[Data listing — start]
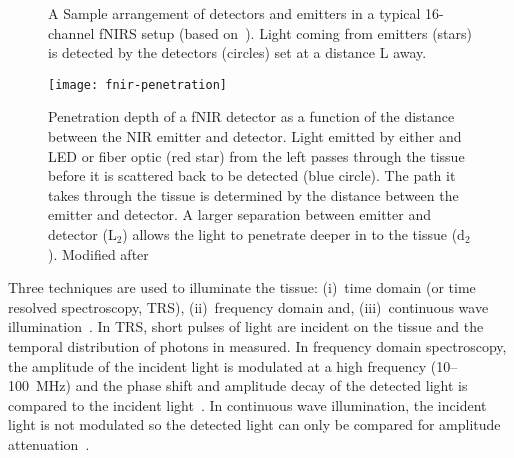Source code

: \begin{figure}[tb]
  \centering
  
  \caption[Sample arrangement of detectors and emitters in a typical fNIRS setup]{\label{fig:fnir-arragement}A Sample arrangement of detectors and emitters in a typical 16-channel fNIRS setup (based on~\citet{izzetoglu2004}). Light coming from emitters (stars) is detected by the detectors (circles) set at a distance L away.}
\end{figure}
\begin{figure}[tb]
  \centering
  \texttt{[image: fnir-penetration]}
  \caption[Penetration by fNIR]{\label{fig:fnirpenetration}Penetration depth of a fNIR detector as a function of the distance between the NIR emitter and detector.  Light emitted by either and LED or fiber optic (red star) from the left passes through the tissue before it is scattered back to be detected (blue circle).  The path it takes through the tissue is determined by the distance between the emitter and detector.  A larger separation between emitter and detector (L$_2$) allows the light to penetrate deeper in to the tissue (d$_2$).  Modified after~\citep{head2010}}
\end{figure}

Three techniques are used to illuminate the tissue: (i)~time domain (or time resolved spectroscopy, TRS), (ii)~frequency domain and, (iii)~continuous wave illumination~\citep{izzetoglu2004}.  In TRS, short pulses of light are incident on the tissue and the temporal distribution of photons in measured.  In frequency domain spectroscopy, the amplitude of the incident light is modulated at a high frequency (10--100~MHz) and the phase shift and amplitude decay of the detected light is compared to the incident light~\citep{boas2002}. In continuous wave illumination, the incident light is not modulated so the detected light can only be compared for amplitude attenuation~\citep{izzetoglu2004}.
[Data listing — finish]
→ **Exercise objective**: Each line of the data that has the string "tissue" should be returned.

→ **Solution for this problem**:
  \caption[Penetration by fNIR]{\label{fig:fnirpenetration}Penetration depth of a fNIR detector as a function of the distance between the NIR emitter and detector.  Light emitted by either and LED or fiber optic (red star) from the left passes through the tissue before it is scattered back to be detected (blue circle).  The path it takes through the tissue is determined by the distance between the emitter and detector.  A larger separation between emitter and detector (L$_2$) allows the light to penetrate deeper in to the tissue (d$_2$).  Modified after~\citep{head2010}}
Three techniques are used to illuminate the tissue: (i)~time domain (or time resolved spectroscopy, TRS), (ii)~frequency domain and, (iii)~continuous wave illumination~\citep{izzetoglu2004}.  In TRS, short pulses of light are incident on the tissue and the temporal distribution of photons in measured.  In frequency domain spectroscopy, the amplitude of the incident light is modulated at a high frequency (10--100~MHz) and the phase shift and amplitude decay of the detected light is compared to the incident light~\citep{boas2002}. In continuous wave illumination, the incident light is not modulated so the detected light can only be compared for amplitude attenuation~\citep{izzetoglu2004}.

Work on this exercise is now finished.